The Black Prince by Iris Murdoch.
Penguin Books, 1975 (1973).
… blest are those
Whose blood and judgement are so well comeddled,
That they are not a pipe for fortune’s finger
To sound what stop she please. Give me that man
That is not passion’s slave, and I will wear him
In my heart’s core.
— ‘Hamlet’ Act 3 Scene 2, 72-78).
When you’re faced with a narrative nested within forewords and postscripts from multiple authors you may start wondering who best to believe, or whether they’re all unreliable; but when the editor and then the memoirist batter you from the start with their verbosity you may then question whether you’ll have the stamina to stay the course.
But then you will remember that this is Iris Murdoch, who knows exactly what she’s doing, and that it takes great skill and discipline to write consistently dubious prose while keeping a tight rein on characterisation, pace and mood.

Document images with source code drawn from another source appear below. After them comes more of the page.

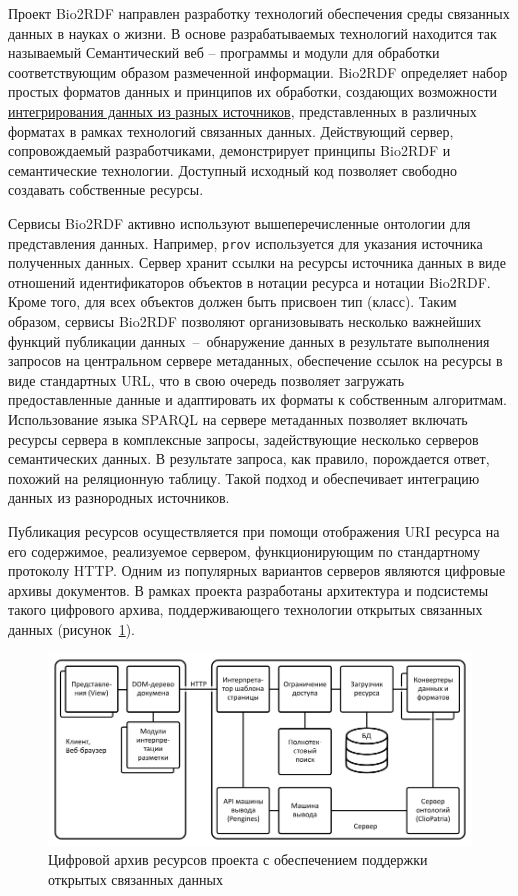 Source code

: \documentclass[a4paper,12pt,openany,final]{extreport}
\def\oldcaption{} \let\oldcaption=\caption
\def\caption{\stepcounter{captionsnum}\oldcaption}
\begin{document}
Проект Bio2RDF направлен разработку технологий обеспечения среды связанных данных в науках о жизни. В основе разрабатываемых технологий находится так называемый Семантический веб -- программы и модули для обработки соответствующим образом размеченной информации. Bio2RDF определяет набор простых форматов данных и принципов их обработки, создающих возможности \href{https://docs.google.com/presentation/d/1SG6PFew2CPK1o_jRCYx30DFnuGEEr0uWVKPnz7Uqw5k/pub?start=false\&loop=false\&delayms=3000\&slide=id.p}{интегрирования данных из разных источников}, представленных в различных форматах в рамках технологий связанных данных. Действующий сервер, сопровождаемый разработчиками, демонстрирует принципы Bio2RDF и семантические технологии. Доступный исходный код позволяет свободно создавать собственные ресурсы.

Сервисы Bio2RDF активно используют вышеперечисленные онтологии для представления данных. Например, \texttt{prov} используется для указания источника полученных данных. Сервер хранит ссылки на ресурсы источника данных в виде отношений идентификаторов объектов в нотации ресурса и нотации Bio2RDF. Кроме того, для всех объектов должен быть присвоен тип (класс).  Таким образом, сервисы Bio2RDF позволяют организовывать несколько важнейших функций публикации данных~--~обнаружение данных в результате выполнения запросов на центральном сервере метаданных, обеспечение ссылок на ресурсы в виде стандартных URL, что в свою очередь позволяет загружать предоставленные данные и адаптировать их форматы к собственным алгоритмам. Использование языка SPARQL на сервере метаданных позволяет включать ресурсы сервера в комплексные запросы, задействующие несколько серверов семантических данных. В результате запроса, как правило, порождается ответ, похожий на реляционную таблицу. Такой подход и обеспечивает интеграцию данных из разнородных источников.

Публикация ресурсов осуществляется при помощи отображения URI ресурса на его содержимое, реализуемое сервером, функционирующим по стандартному протоколу HTTP.  Одним из популярных вариантов серверов являются цифровые архивы документов. В рамках проекта разработаны архитектура и подсистемы такого цифрового архива, поддерживающего технологии открытых связанных данных (рисунок~\ref{fig:digital}).

\begin{figure}[b!]\centering
\includegraphics[width=0.8\linewidth]{media/image18.png}

\caption{Цифровой архив ресурсов проекта с обеспечением поддержки открытых связанных данных}\label{fig:digital}
\end{figure}
\end{document}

And I wouldn’t be surprised if, as a classicist and philosopher, she didn’t bring her disciplines to bear on A Black Prince: with its overt citations of and covert allusions to Hamlet I’m expecting an underlay of the four medieval ‘humours’ that categorised human personalities: blood, phlegm, choler or yellow bile, and so-called black bile, the source of the Prince of Denmark’s melancholia.
Continue reading “Passion’s slave: #ReadingTheTheatre”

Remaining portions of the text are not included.